Menurut dia, tindakan tersebut bukan hanya merugikan peserta lain yang mengikuti seleksi secara jujur, tetapi juga mencederai pembangunan karakter bangsa.
“Apalagi ini proses SNBT, proses seleksi nasional. Artinya kalau kita lulus, atau seseorang lulus, kan ada yang tidak lulus, ada yang disingkirkan,” ujar Brian.
"Dan itu tentu secara fundamental, pembangunan pendidikan, pembangunan karakter kebangsaan, ini sangat tidak sesuai. Jadi kita tidak akan menoleransi sekecil apa pun bentuk kecurangan yang dilakukan untuk bisa lulus," katanya menambahkan.
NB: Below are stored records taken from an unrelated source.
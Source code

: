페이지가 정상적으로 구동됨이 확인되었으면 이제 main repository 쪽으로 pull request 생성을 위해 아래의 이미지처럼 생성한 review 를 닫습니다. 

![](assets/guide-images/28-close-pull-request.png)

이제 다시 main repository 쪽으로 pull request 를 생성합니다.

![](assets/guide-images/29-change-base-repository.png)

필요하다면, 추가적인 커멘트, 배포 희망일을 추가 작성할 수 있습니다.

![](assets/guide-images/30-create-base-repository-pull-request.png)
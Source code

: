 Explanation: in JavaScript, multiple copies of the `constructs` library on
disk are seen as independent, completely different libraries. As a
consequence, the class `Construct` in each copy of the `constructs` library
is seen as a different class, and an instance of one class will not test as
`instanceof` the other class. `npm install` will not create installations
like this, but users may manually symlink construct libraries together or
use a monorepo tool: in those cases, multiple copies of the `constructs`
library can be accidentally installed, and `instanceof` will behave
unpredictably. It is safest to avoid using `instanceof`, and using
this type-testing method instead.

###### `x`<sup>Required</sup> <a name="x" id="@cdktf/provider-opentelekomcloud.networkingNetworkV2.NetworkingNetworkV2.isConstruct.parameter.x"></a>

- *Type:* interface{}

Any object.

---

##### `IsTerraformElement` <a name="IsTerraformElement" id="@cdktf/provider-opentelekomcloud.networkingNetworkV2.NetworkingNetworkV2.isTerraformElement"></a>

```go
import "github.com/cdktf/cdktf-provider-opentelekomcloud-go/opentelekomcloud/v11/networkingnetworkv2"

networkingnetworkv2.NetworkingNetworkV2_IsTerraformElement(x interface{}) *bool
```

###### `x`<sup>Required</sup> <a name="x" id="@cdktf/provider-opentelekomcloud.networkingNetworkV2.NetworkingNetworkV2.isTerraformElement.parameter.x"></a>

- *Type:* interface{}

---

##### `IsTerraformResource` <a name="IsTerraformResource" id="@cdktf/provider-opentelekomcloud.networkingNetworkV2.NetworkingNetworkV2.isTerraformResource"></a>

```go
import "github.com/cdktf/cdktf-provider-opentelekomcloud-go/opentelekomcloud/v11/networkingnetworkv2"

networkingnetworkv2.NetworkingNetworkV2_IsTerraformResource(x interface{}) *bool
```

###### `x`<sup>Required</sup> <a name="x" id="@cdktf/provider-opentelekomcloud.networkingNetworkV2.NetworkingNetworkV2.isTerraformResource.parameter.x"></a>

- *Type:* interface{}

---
Senada dengan itu, Ketua Umum Tim Penanggung Jawab SNPMB 2026 Eduart Wolok mengatakan pola kecurangan serupa sebenarnya sudah ditemukan sejak pelaksanaan SNBT tahun lalu.

Karena itu, panitia menerapkan strategi baru khusus bagi peserta yang memilih program studi kedokteran dan kedokteran gigi pada SNBT 2026.
Seluruh peserta peminat prodi tersebut dijadwalkan mengikuti ujian pada hari pertama dan kedua pelaksanaan UTBK, yakni 21-22 April 2026.
Menurut Eduart, langkah tersebut dilakukan untuk mempersempit ruang gerak sindikat joki yang kerap memanfaatkan celah sistem di hari-hari akhir pelaksanaan ujian.
“99,9 persen memilih prodi kedokteran karena itu data kecurangan yang kita dapatkan tahun lalu, memang mayoritas hampir 100 persen itu yang menggunakan joki dan curang itu memang menyasar prodi kedokteran,” kata Eduart.
Selain pengacakan jadwal ujian, panitia juga memperkuat sistem pengawasan selama UTBK SNBT 2026 berlangsung.
Berbagai teknologi diterapkan mulai dari penggunaan metal detector, face recognition, hingga pendeteksian anomali jawaban menggunakan kecerdasan buatan atau AI.